We made strawberry/raspberry wine because we had a bad strawberry year and didn't have enough to make strawberry wine. Where do you get seventeen pounds of raspberries when the markets are selling them at $9 a pound? I grow mine. If you can stand the thorns, I think raspberries are one of the best uses of garden space, right up there with tomatoes. I started with 10 plants spaced 5 feet (arms width) apart. The canes spread by root runner, so my ten plants have become over a hundred. This was the first big year for them and I could literally stand in one place and pick a quart of berries. Still, I was happy just eating the berries, and wasn't planning on making them into wine. The only commercial raspberry wine that I've found is very sweet, almost syrupy, so I wasn't really enthusiastic when Jeff wanted to make raspberry wine. O.K., he was right. Wine label
After a few months in the bottle, a few people noticed a slight bitter, which is probably from the seeds. 9/10/97 Raspberries had been previously frozen. Strawberries had been previously sliced, lightly sugared and frozen. Thawed all berries the night before. Crushed with a potato masher. The aroma of that much crushed raspberry pulp is amazing. Dissolved sugar in warm water. Measured specific gravity several times while adding sugar, since I was working without a recipe. Ended up with a little over 10 gallons of must. The raspberries provided sufficient acid themselves and no other acid was added. Final Balling = 24.5. Acid .65%.

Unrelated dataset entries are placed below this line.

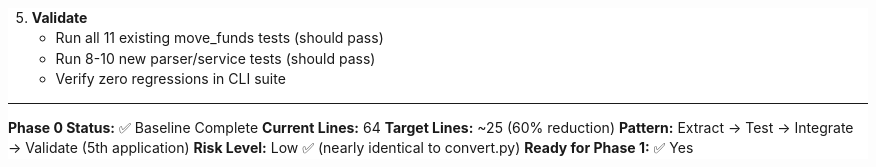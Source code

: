 5. **Validate**
   - Run all 11 existing move_funds tests (should pass)
   - Run 8-10 new parser/service tests (should pass)
   - Verify zero regressions in CLI suite

---

**Phase 0 Status:** ✅ Baseline Complete
**Current Lines:** 64
**Target Lines:** ~25 (60% reduction)
**Pattern:** Extract → Test → Integrate → Validate (5th application)
**Risk Level:** Low ✅ (nearly identical to convert.py)
**Ready for Phase 1:** ✅ Yes
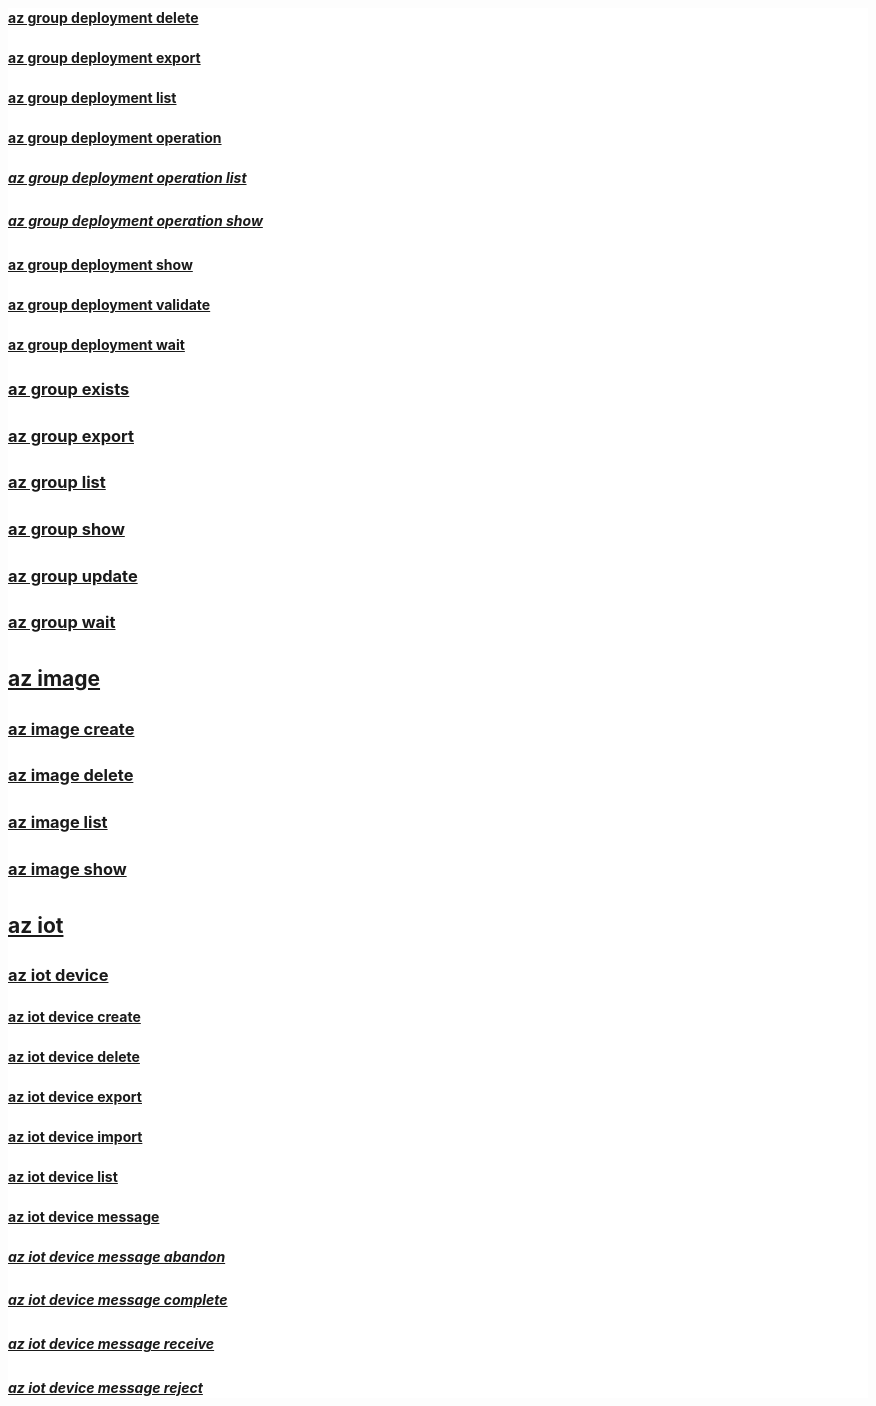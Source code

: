 #### [az group deployment delete](group\deployment.pycliyml#delete)
#### [az group deployment export](group\deployment.pycliyml#export)
#### [az group deployment list](group\deployment.pycliyml#list)
#### [az group deployment operation](group\deployment\operation.pycliyml)
##### [az group deployment operation list](group\deployment\operation.pycliyml#list)
##### [az group deployment operation show](group\deployment\operation.pycliyml#show)
#### [az group deployment show](group\deployment.pycliyml#show)
#### [az group deployment validate](group\deployment.pycliyml#validate)
#### [az group deployment wait](group\deployment.pycliyml#wait)
### [az group exists](group.pycliyml#exists)
### [az group export](group.pycliyml#export)
### [az group list](group.pycliyml#list)
### [az group show](group.pycliyml#show)
### [az group update](group.pycliyml#update)
### [az group wait](group.pycliyml#wait)
## [az image](image.pycliyml)
### [az image create](image.pycliyml#create)
### [az image delete](image.pycliyml#delete)
### [az image list](image.pycliyml#list)
### [az image show](image.pycliyml#show)
## [az iot](iot.pycliyml)
### [az iot device](iot\device.pycliyml)
#### [az iot device create](iot\device.pycliyml#create)
#### [az iot device delete](iot\device.pycliyml#delete)
#### [az iot device export](iot\device.pycliyml#export)
#### [az iot device import](iot\device.pycliyml#import)
#### [az iot device list](iot\device.pycliyml#list)
#### [az iot device message](iot\device\message.pycliyml)
##### [az iot device message abandon](iot\device\message.pycliyml#abandon)
##### [az iot device message complete](iot\device\message.pycliyml#complete)
##### [az iot device message receive](iot\device\message.pycliyml#receive)
##### [az iot device message reject](iot\device\message.pycliyml#reject)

9/21/97 Balling 2.5. Used cheesecloth to filter out most of the pulp and seeds. Quite tedious, much like making jelly. Beautiful color from the raspberry juice.
10/26/97 It's clear that this will need some sugar when it's done in order to taste the fruit. Lots of sediment, added 9 liters of water.
3/14/98 Balling is -3. Filtered then added 1 cup sugar and 2.5 t potassium sorbate to prevent renewed fermentation. That brought the Balling to -2. Jeff wanted more sugar, he likes the syrupy raspberry wine though.
3/15/98 49 bottles at 750ml each. Ready to drink now, slightly chilled. Very lightly sweet.